All together, the composite rate will be 3.8% - 3.9%, still lower than many other alternatives. Another big yawn.

Monday, September 10, 2007

Should the Fed Cut Interest Rates?

Everybody on Wall Street is waiting for what the Federal Open Market Committee will do to interest rates when they meet on Sept. 18. The Federal Funds Rate options market now implies a 50% probability for a .50% cut and a 30% probability for a .25% cut. The probability for the Fed Funds Rate remaining unchanged is less than 10%.

[Source: Federal Reserve Bank of Cleveland, as of Sept. 9, 2007.]

Should the Fed lower interest rates? I think they shouldn't.

First of all, the Fed stated again and again in the past they wanted to curb inflation. They can't declare victory yet. Inflation isn't low. The Consumer Price Index in December 2006 was 201.8. It was 208.299 as of July 2007, the latest available data point. This means for the first seven months of this year, inflation was 208.299 / 201.80 - 1 = 3.22%. 3.22% inflation in seven months is terrible. If this trend continues, we will have annual inflation rate above 5%. That's simply too high. Inflation isn't under control yet. The Fed shouldn't let their guard down.

Second, the economy is doing fine. GDP growth is healthy. Unemployment is low. The latest jobs number is a one time glitch. Except for the mortgage market, the rest of the economy is doing well. Apple's iPhone still sells like hot cakes, which means consumer spending isn't weak. The economy is doing fine on its own. It doesn't need stimulating. There's no need to cut interest rate.

Moreover lowering interest rate now will send the wrong signal. Wall Street wants a rate cut so their risky subprime mortgages will be worth more because bond prices go up when interest rates go down. Cutting the interest rate now will let the subprime lenders off the hook easily. We can't have the Fed come to the rescue every time there is a stock market sell off. Or else they will just take on more and more risks and expect to be bailed out by the Fed. Many people believe that the Fed's lowering the interest rate all the way down to 1% during the most recent bear market planted the seeds for the housing market bubble and the current subprime problem. I agree with that assessment. The Fed panicked. They cut the interest rate too low and raised it too slowly after the short recession was over. For a great article on how the Fed's policy led to the easy credits and today's subprime problem, please read How Credit Got So Easy And Why It's Tightening from the Wall Street Journal.

Will the Fed cut interest rate in their September 18 meeting? Given that the market predicted a less than 10% probability of the rate not changing, I'd say they probably will cut it. The market participants collectively are usually a lot smarter than anybody else. But I'll be very disappointed if the Fed caved in to pressure from Wall Street. Even if the Fed thinks the economy needs some boost, they should wait until their October meeting. Waiting merely one month won't hurt the economy. But it will send a strong signal to Wall Street and politicians that the Fed makes its decisions independently. The Fed is responsible for the economy. It's not responsible for putting a floor under the stock market. They should make that point very clear.

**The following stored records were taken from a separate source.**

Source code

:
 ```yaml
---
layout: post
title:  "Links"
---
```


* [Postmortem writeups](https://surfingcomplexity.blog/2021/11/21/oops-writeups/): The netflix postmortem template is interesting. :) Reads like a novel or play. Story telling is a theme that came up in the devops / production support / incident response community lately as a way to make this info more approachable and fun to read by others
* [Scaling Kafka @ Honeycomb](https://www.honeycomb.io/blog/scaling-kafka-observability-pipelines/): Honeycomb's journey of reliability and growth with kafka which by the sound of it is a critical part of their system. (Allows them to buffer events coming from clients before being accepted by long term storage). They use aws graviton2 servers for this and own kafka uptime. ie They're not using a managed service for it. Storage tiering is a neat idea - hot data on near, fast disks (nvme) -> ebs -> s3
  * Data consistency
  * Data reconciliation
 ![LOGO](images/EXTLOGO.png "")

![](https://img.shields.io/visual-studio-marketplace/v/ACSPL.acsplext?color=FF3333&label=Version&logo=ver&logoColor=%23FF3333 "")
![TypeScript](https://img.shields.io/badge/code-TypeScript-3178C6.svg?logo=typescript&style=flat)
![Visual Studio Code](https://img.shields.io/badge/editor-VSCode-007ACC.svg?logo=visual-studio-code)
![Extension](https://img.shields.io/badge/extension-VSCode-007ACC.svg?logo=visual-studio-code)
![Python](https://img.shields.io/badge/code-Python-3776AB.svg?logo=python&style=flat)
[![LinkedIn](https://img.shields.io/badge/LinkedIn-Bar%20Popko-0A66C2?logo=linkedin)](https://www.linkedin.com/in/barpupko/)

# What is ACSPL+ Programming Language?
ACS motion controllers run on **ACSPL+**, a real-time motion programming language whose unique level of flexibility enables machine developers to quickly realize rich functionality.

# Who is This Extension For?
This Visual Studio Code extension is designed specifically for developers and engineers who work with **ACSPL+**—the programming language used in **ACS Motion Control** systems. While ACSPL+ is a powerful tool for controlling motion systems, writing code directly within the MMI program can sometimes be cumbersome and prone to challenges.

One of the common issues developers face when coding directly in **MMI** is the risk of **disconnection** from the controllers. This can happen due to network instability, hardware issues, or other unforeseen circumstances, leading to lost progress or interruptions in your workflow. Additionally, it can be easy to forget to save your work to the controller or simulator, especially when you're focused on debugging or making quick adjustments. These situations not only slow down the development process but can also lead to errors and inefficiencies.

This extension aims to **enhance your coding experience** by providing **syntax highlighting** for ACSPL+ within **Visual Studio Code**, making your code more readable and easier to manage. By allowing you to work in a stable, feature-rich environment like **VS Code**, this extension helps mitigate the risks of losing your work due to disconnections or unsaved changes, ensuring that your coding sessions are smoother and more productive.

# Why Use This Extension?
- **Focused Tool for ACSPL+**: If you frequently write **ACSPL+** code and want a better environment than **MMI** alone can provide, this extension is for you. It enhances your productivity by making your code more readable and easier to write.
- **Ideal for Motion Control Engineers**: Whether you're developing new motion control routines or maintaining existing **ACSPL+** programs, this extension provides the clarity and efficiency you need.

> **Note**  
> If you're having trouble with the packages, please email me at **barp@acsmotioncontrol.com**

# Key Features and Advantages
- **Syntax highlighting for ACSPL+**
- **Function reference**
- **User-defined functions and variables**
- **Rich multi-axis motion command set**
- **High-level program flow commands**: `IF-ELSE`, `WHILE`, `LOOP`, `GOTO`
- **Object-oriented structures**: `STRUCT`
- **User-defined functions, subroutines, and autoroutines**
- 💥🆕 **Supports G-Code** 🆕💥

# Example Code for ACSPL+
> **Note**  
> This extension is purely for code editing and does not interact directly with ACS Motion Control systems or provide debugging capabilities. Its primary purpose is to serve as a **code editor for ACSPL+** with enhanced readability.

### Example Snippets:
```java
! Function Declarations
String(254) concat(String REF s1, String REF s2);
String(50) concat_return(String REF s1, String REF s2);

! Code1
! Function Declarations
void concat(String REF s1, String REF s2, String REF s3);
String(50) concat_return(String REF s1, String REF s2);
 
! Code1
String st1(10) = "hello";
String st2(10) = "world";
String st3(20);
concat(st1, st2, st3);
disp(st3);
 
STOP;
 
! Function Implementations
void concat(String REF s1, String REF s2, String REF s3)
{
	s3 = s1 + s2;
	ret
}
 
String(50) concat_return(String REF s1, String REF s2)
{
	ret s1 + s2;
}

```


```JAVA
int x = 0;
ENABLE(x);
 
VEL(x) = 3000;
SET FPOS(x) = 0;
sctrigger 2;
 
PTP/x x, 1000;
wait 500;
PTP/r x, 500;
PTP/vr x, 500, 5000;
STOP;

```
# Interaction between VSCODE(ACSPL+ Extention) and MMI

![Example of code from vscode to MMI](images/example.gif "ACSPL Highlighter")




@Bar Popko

Wednesday, August 15, 2007

Risks in Money Market Funds

Reader Kim asked, referring to my post Which Vanguard Money Market Fund? in April,

"In light of the current sub-prime meltdown, some people are questioning whether they should move out of Vanguard Prime MMF into something safer, like Vanguard Treasury MMF. Your blog helps calculate return under different scenarios but leaves off the risk aspect.  Would it be of interest to you to add in some additional calcs. to quantify the risk v. return aspect to give a better picture on each fund?  I am very interested in this issue because it is often neglected.  Thanks!"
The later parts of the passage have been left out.